C’est le cas de Cyril (le prénom a été modifié), 22 ans, étudiant en deuxième année. Il dormait au deuxième étage de la résidence Pascal lorsque le feu s’est déclaré. « J’ai été réveillé par mon coloc », dit-il, encore hagard. « Il a voulu passer par la fenêtre mais moi je suis descendu par l’escalier. J’ai coupé ma respiration et j’ai couru. Il n’y avait pas de flammes mais beaucoup de fumée », raconte-t-il, tout en précisant que ses souvenirs sont flous. Une fois arrivé en bas du bâtiment, il a « récupéré les élèves qui ont sauté au sol et qui sont maintenant à l’hôpital ».

Il évoque aussi cette amie qui dormait au premier étage. Comme elle ne se réveillait pas, avec d’autres, il a fait la courte échelle à un de ses copains, qui n’a pas hésité à briser la fenêtre pour tirer la jeune fille du lit. « Elle n’a rien eu » mais, « lui, il s’est blessé au bras », dit-il.

« Solidarité » et « sang-froid »

C’est pour « être au plus près des étudiants » que la ministre de l’enseignement supérieur, de la recherche et de l’innovation, Frédérique Vidal, s’est rendue sur place. Arrivée en début d’après-midi, Mme Vidal, accompagnée notamment du préfet, Christophe Mirmand, et du président de Supélec Rennes, Philippe Martin, a rencontré les étudiants ainsi que les équipes de secours.

Face aux journalistes, la ministre a salué la « solidarité » et le « sang-froid » dont ont fait preuve les étudiants. « L’incendie aurait pu être bien plus grave », n’a-t-elle pas manqué de relever.

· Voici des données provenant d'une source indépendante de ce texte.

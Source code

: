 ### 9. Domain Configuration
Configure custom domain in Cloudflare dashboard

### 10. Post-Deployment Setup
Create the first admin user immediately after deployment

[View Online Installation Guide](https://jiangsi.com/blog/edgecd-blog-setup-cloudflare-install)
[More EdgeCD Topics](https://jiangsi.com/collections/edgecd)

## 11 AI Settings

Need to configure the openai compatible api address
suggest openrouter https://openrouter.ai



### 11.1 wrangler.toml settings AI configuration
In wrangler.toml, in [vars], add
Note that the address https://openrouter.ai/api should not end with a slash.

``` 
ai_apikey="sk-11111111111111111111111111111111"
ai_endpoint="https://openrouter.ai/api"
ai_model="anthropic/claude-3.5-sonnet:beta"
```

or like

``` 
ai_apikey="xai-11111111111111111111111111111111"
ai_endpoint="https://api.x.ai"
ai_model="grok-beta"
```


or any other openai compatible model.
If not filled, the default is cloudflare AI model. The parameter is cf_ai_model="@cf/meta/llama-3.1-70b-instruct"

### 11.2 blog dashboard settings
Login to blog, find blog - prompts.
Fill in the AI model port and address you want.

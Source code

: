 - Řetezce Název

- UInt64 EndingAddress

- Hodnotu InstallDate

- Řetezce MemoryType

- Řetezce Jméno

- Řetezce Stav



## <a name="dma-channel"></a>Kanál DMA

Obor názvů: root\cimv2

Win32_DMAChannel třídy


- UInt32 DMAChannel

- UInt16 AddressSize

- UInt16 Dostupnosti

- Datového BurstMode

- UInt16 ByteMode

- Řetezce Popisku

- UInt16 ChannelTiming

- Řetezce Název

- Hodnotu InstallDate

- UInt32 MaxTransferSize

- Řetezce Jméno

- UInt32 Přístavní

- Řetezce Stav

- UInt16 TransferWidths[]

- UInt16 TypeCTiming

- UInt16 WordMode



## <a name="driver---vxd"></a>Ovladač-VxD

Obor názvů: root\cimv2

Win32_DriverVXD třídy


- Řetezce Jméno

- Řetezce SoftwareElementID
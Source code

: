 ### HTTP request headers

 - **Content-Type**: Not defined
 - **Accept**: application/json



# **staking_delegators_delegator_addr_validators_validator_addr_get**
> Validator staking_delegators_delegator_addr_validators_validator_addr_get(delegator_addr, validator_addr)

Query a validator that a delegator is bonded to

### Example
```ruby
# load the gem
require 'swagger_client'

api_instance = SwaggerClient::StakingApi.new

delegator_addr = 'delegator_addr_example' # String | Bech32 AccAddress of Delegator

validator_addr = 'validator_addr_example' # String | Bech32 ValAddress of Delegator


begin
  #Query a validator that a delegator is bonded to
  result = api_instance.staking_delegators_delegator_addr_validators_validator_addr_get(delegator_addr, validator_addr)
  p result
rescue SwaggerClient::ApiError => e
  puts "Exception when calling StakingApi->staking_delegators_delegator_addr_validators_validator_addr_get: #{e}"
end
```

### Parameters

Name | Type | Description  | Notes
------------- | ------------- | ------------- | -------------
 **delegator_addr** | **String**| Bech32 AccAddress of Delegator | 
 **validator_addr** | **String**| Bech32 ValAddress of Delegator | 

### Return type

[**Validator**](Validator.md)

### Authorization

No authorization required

Avant d’ajouter :

« Ils sont dans un état de choc, de révolte, certains dans un état apathique, mais je suis sûre que ça va aller pour la majorité d’entre eux. »

La ministre de l’enseignement supérieur, Frédérique Vidal, accompagnée du directeur de supélec Rennes, Philippe Martin, le 23 mai 2017 à Cesson-Sévigné. | THOMAS BREGARDIS / AFP

Dès le matin, une cellule d’urgence médico-psychologique a été activée pour prendre en charge les victimes sur place. Mais ni Antoine, ni Cyril n’ont souhaité, pour le moment, s’y rendre.